● INFORMATION:

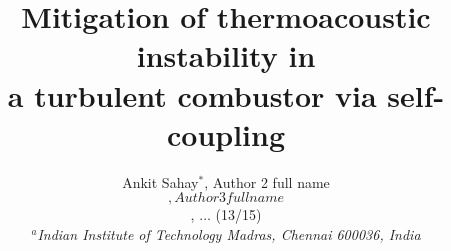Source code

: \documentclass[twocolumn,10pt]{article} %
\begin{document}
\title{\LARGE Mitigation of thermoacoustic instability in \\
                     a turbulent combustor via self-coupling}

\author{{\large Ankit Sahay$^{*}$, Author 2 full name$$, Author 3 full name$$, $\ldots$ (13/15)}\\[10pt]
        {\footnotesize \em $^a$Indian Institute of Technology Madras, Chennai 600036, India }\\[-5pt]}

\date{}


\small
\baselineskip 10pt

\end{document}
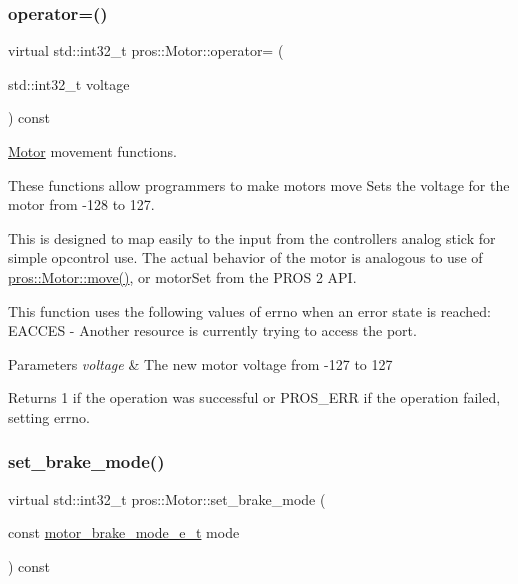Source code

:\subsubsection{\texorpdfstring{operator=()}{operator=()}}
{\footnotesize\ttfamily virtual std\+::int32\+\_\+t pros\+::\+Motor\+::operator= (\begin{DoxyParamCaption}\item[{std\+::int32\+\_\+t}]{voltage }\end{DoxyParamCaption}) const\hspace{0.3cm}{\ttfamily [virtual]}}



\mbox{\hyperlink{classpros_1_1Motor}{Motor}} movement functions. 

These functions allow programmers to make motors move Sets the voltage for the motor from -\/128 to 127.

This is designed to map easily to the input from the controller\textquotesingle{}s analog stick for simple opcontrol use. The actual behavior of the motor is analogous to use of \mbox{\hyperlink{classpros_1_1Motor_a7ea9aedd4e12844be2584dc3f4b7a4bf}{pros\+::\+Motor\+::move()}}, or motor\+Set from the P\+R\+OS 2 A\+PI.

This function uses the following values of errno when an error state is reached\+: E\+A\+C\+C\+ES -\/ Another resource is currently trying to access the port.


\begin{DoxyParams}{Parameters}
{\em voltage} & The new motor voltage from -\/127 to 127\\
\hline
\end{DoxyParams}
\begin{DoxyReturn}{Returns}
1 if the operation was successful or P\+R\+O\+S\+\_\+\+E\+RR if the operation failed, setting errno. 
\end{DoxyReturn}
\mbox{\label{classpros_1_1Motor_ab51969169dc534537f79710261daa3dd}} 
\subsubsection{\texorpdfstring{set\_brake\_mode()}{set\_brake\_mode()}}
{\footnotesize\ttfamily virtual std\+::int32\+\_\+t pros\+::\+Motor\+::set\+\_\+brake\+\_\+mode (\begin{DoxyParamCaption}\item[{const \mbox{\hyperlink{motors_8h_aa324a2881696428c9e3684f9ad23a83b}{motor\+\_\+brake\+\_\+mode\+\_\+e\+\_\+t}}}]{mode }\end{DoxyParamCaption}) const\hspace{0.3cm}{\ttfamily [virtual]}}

---

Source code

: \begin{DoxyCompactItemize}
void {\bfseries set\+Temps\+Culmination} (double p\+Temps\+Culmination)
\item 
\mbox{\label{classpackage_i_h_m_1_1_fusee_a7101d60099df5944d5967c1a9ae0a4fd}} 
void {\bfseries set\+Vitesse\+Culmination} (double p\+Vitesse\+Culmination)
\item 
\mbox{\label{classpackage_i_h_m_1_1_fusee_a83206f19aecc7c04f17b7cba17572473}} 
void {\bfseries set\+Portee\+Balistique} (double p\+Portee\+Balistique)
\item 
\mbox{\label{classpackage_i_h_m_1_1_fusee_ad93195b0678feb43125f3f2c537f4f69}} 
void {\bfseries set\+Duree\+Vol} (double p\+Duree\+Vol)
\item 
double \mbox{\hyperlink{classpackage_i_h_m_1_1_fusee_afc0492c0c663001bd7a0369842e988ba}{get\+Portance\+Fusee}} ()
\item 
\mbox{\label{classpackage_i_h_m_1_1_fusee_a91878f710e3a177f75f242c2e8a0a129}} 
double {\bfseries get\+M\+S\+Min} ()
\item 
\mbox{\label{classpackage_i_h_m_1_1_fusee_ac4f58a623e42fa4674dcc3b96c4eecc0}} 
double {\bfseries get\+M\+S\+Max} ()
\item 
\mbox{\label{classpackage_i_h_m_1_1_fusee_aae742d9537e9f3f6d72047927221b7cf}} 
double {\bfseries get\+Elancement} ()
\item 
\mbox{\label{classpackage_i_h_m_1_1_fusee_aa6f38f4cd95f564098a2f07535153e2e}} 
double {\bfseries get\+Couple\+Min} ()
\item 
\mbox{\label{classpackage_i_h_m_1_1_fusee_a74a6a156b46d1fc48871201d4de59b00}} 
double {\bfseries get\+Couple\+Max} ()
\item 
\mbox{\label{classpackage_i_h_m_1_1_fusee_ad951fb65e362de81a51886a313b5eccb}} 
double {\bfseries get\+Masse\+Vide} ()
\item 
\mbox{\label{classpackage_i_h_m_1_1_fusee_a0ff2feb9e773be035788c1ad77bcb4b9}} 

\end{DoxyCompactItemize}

● YOUR TASK: Show me every line of the entries above that holds "hyperlink".

● OUTPUT:
\mbox{\hyperlink{classpros_1_1Motor}{Motor}} movement functions. 
This is designed to map easily to the input from the controller\textquotesingle{}s analog stick for simple opcontrol use. The actual behavior of the motor is analogous to use of \mbox{\hyperlink{classpros_1_1Motor_a7ea9aedd4e12844be2584dc3f4b7a4bf}{pros\+::\+Motor\+::move()}}, or motor\+Set from the P\+R\+OS 2 A\+PI.
{\footnotesize\ttfamily virtual std\+::int32\+\_\+t pros\+::\+Motor\+::set\+\_\+brake\+\_\+mode (\begin{DoxyParamCaption}\item[{const \mbox{\hyperlink{motors_8h_aa324a2881696428c9e3684f9ad23a83b}{motor\+\_\+brake\+\_\+mode\+\_\+e\+\_\+t}}}]{mode }\end{DoxyParamCaption}) const\hspace{0.3cm}{\ttfamily [virtual]}}
double \mbox{\hyperlink{classpackage_i_h_m_1_1_fusee_afc0492c0c663001bd7a0369842e988ba}{get\+Portance\+Fusee}} ()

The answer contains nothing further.